Memahami Aturan Poligami di Berbagai Negara
https://www.naviri.org/2017/12/aturan-poligami.html
Naviri.Org - Poligami adalah sebutan untuk pria yang menikahi lebih dari satu wanita dalam waktu bersamaan. Artinya, poligami terjadi ketika seorang pria menikah dengan wanita, ketika posisinya masih menjadi suami bagi seorang wanita lain. Sebenarnya, istilah yang tepat untuk praktik itu adalah poligini, karena poligami memiliki makna yang lebih umum (pria maupun wanita yang menikahi lebih dari satu pasangan).
Terlepas dari hal itu, Indonesia melegalkan poligami, bahkan memiliki peraturan atau undang-undang, yang secara khusus mengaturnya.
Di Indonesia, sebagaimana kita tahu, poligami diperbolehkan dengan syarat-syarat yang terbilang cukup ketat, dan harus melibatkan keputusan istri pertama. Berdasarkan UU Perkawinan Pasal 4, kondisi sang istri yang dipoligami harus memenuhi tiga syarat, yaitu tak dapat menjalankan kewajibannya sebagai istri, mendapat cacat badan atau penyakit yang tidak dapat disembuhkan, atau tidak dapat melahirkan keturunan.
Prinsip pernikahan monogami di Indonesia tertuang dalam Pasal 3 ayat (1) yang berbunyi: “Pada azasnya dalam suatu perkawinan seorang pria hanya boleh mempunyai seorang isteri. Seorang wanita hanya boleh mempunyai seorang suami.”
Pasal tersebut tidak serta-merta menjadi basis pelarangan praktik poligami, karena poligami juga telah diatur sesuai Undang-Undang No. 1 Tahun 1974.

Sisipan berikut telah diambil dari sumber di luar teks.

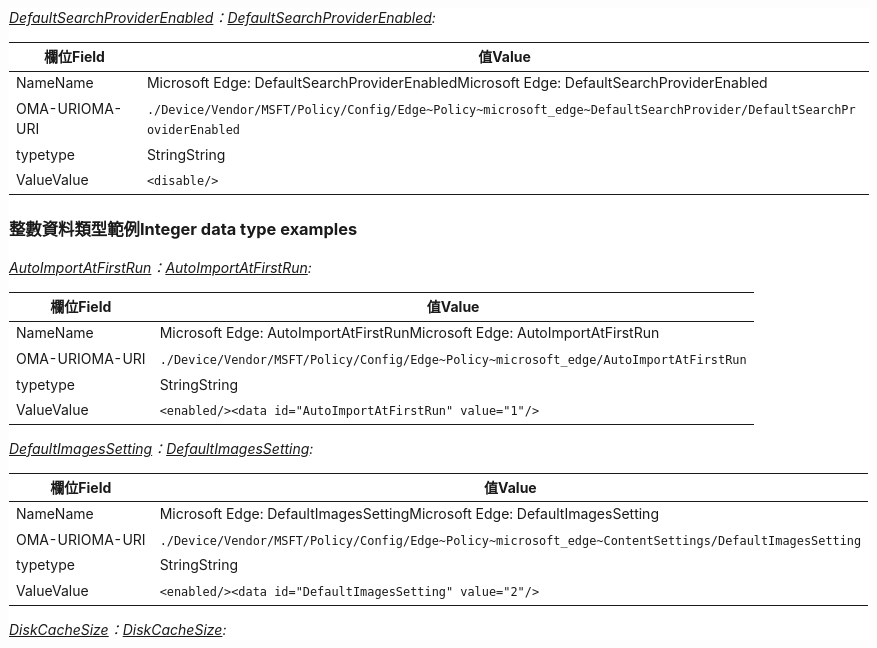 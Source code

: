 *<span data-ttu-id="0e9cc-231">[DefaultSearchProviderEnabled](./microsoft-edge-policies.md#DefaultSearchProviderEnabled)：</span><span class="sxs-lookup"><span data-stu-id="0e9cc-231">[DefaultSearchProviderEnabled](./microsoft-edge-policies.md#DefaultSearchProviderEnabled):</span></span>*

| <span data-ttu-id="0e9cc-232">欄位</span><span class="sxs-lookup"><span data-stu-id="0e9cc-232">Field</span></span>   | <span data-ttu-id="0e9cc-233">值</span><span class="sxs-lookup"><span data-stu-id="0e9cc-233">Value</span></span>                                                                                |
|---------|--------------------------------------------------------------------------------------|
| <span data-ttu-id="0e9cc-234">Name</span><span class="sxs-lookup"><span data-stu-id="0e9cc-234">Name</span></span>    | <span data-ttu-id="0e9cc-235">Microsoft Edge: DefaultSearchProviderEnabled</span><span class="sxs-lookup"><span data-stu-id="0e9cc-235">Microsoft Edge: DefaultSearchProviderEnabled</span></span>                                         |
| <span data-ttu-id="0e9cc-236">OMA-URI</span><span class="sxs-lookup"><span data-stu-id="0e9cc-236">OMA-URI</span></span> | `./Device/Vendor/MSFT/Policy/Config/Edge~Policy~microsoft_edge~DefaultSearchProvider/DefaultSearchProviderEnabled`    |
| <span data-ttu-id="0e9cc-237">type</span><span class="sxs-lookup"><span data-stu-id="0e9cc-237">type</span></span>    | <span data-ttu-id="0e9cc-238">String</span><span class="sxs-lookup"><span data-stu-id="0e9cc-238">String</span></span>                                                                               |
| <span data-ttu-id="0e9cc-239">Value</span><span class="sxs-lookup"><span data-stu-id="0e9cc-239">Value</span></span>   | `<disable/>`                                                                          |

### <a name="integer-data-type-examples"></a><span data-ttu-id="0e9cc-240">整數資料類型範例</span><span class="sxs-lookup"><span data-stu-id="0e9cc-240">Integer data type examples</span></span>

*<span data-ttu-id="0e9cc-241">[AutoImportAtFirstRun](./microsoft-edge-policies.md#AutoImportAtFirstRun)：</span><span class="sxs-lookup"><span data-stu-id="0e9cc-241">[AutoImportAtFirstRun](./microsoft-edge-policies.md#AutoImportAtFirstRun):</span></span>*

| <span data-ttu-id="0e9cc-242">欄位</span><span class="sxs-lookup"><span data-stu-id="0e9cc-242">Field</span></span>   | <span data-ttu-id="0e9cc-243">值</span><span class="sxs-lookup"><span data-stu-id="0e9cc-243">Value</span></span>                                                                                |
|---------|--------------------------------------------------------------------------------------|
| <span data-ttu-id="0e9cc-244">Name</span><span class="sxs-lookup"><span data-stu-id="0e9cc-244">Name</span></span>    | <span data-ttu-id="0e9cc-245">Microsoft Edge: AutoImportAtFirstRun</span><span class="sxs-lookup"><span data-stu-id="0e9cc-245">Microsoft Edge: AutoImportAtFirstRun</span></span>                                                 |
| <span data-ttu-id="0e9cc-246">OMA-URI</span><span class="sxs-lookup"><span data-stu-id="0e9cc-246">OMA-URI</span></span> | `./Device/Vendor/MSFT/Policy/Config/Edge~Policy~microsoft_edge/AutoImportAtFirstRun`   |
| <span data-ttu-id="0e9cc-247">type</span><span class="sxs-lookup"><span data-stu-id="0e9cc-247">type</span></span>    | <span data-ttu-id="0e9cc-248">String</span><span class="sxs-lookup"><span data-stu-id="0e9cc-248">String</span></span>                                                                               |
| <span data-ttu-id="0e9cc-249">Value</span><span class="sxs-lookup"><span data-stu-id="0e9cc-249">Value</span></span>   | `<enabled/><data id="AutoImportAtFirstRun" value="1"/>`                             |

*<span data-ttu-id="0e9cc-250">[DefaultImagesSetting](./microsoft-edge-policies.md#DefaultImagesSetting)：</span><span class="sxs-lookup"><span data-stu-id="0e9cc-250">[DefaultImagesSetting](./microsoft-edge-policies.md#DefaultImagesSetting):</span></span>*

| <span data-ttu-id="0e9cc-251">欄位</span><span class="sxs-lookup"><span data-stu-id="0e9cc-251">Field</span></span>   | <span data-ttu-id="0e9cc-252">值</span><span class="sxs-lookup"><span data-stu-id="0e9cc-252">Value</span></span>                                                                                |
|---------|--------------------------------------------------------------------------------------|
| <span data-ttu-id="0e9cc-253">Name</span><span class="sxs-lookup"><span data-stu-id="0e9cc-253">Name</span></span>    | <span data-ttu-id="0e9cc-254">Microsoft Edge: DefaultImagesSetting</span><span class="sxs-lookup"><span data-stu-id="0e9cc-254">Microsoft Edge: DefaultImagesSetting</span></span>                                                 |
| <span data-ttu-id="0e9cc-255">OMA-URI</span><span class="sxs-lookup"><span data-stu-id="0e9cc-255">OMA-URI</span></span> | `./Device/Vendor/MSFT/Policy/Config/Edge~Policy~microsoft_edge~ContentSettings/DefaultImagesSetting`    |
| <span data-ttu-id="0e9cc-256">type</span><span class="sxs-lookup"><span data-stu-id="0e9cc-256">type</span></span>    | <span data-ttu-id="0e9cc-257">String</span><span class="sxs-lookup"><span data-stu-id="0e9cc-257">String</span></span>                                                                               |
| <span data-ttu-id="0e9cc-258">Value</span><span class="sxs-lookup"><span data-stu-id="0e9cc-258">Value</span></span>   | `<enabled/><data id="DefaultImagesSetting" value="2"/>`                             |

*<span data-ttu-id="0e9cc-259">[DiskCacheSize](./microsoft-edge-policies.md#DiskCacheSize)：</span><span class="sxs-lookup"><span data-stu-id="0e9cc-259">[DiskCacheSize](./microsoft-edge-policies.md#DiskCacheSize):</span></span>*
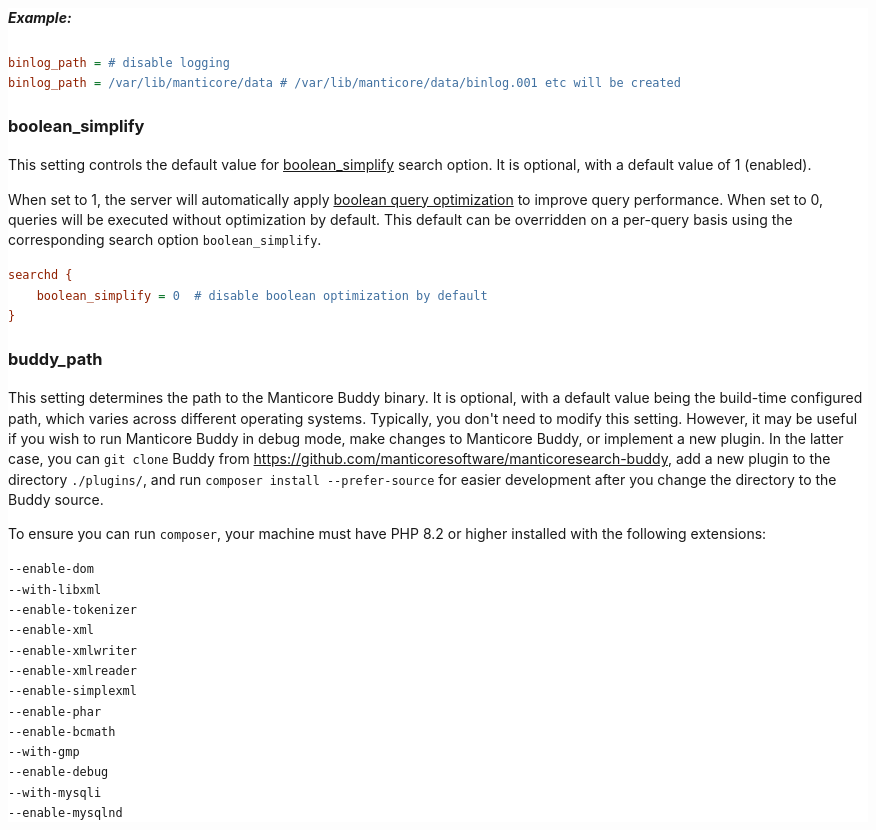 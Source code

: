 

##### Example:



```ini
binlog_path = # disable logging
binlog_path = /var/lib/manticore/data # /var/lib/manticore/data/binlog.001 etc will be created
```


### boolean_simplify


This setting controls the default value for [boolean_simplify](../Searching/Options.md#boolean_simplify) search option. It is optional, with a default value of 1 (enabled).

When set to 1, the server will automatically apply [boolean query optimization](../Searching/Full_text_matching/Boolean_optimization.md) to improve query performance. When set to 0, queries will be executed without optimization by default. This default can be overridden on a per-query basis using the corresponding search option `boolean_simplify`.


```ini
searchd {
    boolean_simplify = 0  # disable boolean optimization by default
}
```


### buddy_path


This setting determines the path to the Manticore Buddy binary. It is optional, with a default value being the build-time configured path, which varies across different operating systems. Typically, you don't need to modify this setting. However, it may be useful if you wish to run Manticore Buddy in debug mode, make changes to Manticore Buddy, or implement a new plugin. In the latter case, you can `git clone` Buddy from https://github.com/manticoresoftware/manticoresearch-buddy, add a new plugin to the directory `./plugins/`, and run `composer install --prefer-source` for easier development after you change the directory to the Buddy source.

To ensure you can run `composer`, your machine must have PHP 8.2 or higher installed with the following extensions:

```
--enable-dom
--with-libxml
--enable-tokenizer
--enable-xml
--enable-xmlwriter
--enable-xmlreader
--enable-simplexml
--enable-phar
--enable-bcmath
--with-gmp
--enable-debug
--with-mysqli
--enable-mysqlnd
```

Dalam UU tersebut, negara mengatur bagaimana prosedur dan syarat seorang laki-laki jika ingin menjadikan perempuan lain sebagai istri kedua. Dalam Pasal 3 ayat (2) disebutkan: “Pengadilan dapat memberi izin kepada seorang suami untuk beristeri lebih dari seorang apabila dikehendaki oleh pihak-pihak yang bersangkutan.”
Poligami di berbagai negara
Legalitas poligami sangat bervariasi di seluruh dunia. Poligami legal di 58 dari hampir 200 negara berdaulat, sebagian besar dari mereka adalah negara berpenduduk mayoritas Muslim yang berada di Afrika dan Asia. Di sebagian besar negara bagian ini, poligami diperbolehkan dan diberi sanksi hukum.
Sebagian besar negara dengan penduduk mayoritas Muslim mengakui pernikahan poligami, mulai dari Afrika Barat sampai Asia Tenggara, kecuali Israel, Turki, dan Tunisia.
Sementara itu, semua negara di Amerika menyatakan penolakannya terhadap poligami. Inggris, Australia, dan Selandia Baru mengizinkan poligami yang dilakukan di negara lain. Pada kasus per kasus, Swedia mengakui pernikahan poligami dilakukan di luar negeri, tapi tidak memberi hak tinggal atau jaminan sosial kepada pasangan lainnya. Di Swiss, poligami yang dilakukan di negara lain dapat diterima atau ditolak berdasarkan kasus per kasus.
Pada tahun 2000, Komite Hak Asasi Manusia Perserikatan Bangsa Bangsa melaporkan bahwa poligami melanggar Kovenan Internasional tentang Hak Sipil dan Politik (International Covenant on Civil and Political Rights). Hal ini dinyatakan dengan alasan kurangnya perlakuan yang setara dan mengingkari hak dan martabat perempuan.
Secara khusus, Komite PBB telah mencatat pelanggaran atas ketidaksetaraan ini, dan melapor kepada Majelis Umum PBB untuk merekomendasikan pelarangan poligami. Namun dalam pelaksanaannya, beberapa negara bagian di mana poligami legal tidak ikut menandatangani Kovenan Internasional tentang Hak Sipil dan Politik (ICCPR) tersebut. Termasuk Arab Saudi, Uni Emirat Arab, Qatar, Oman, Malaysia, Brunei, Sudan Selatan, dan Myanmar. Maka, ICCPR tidak berlaku untuk negara-negara ini.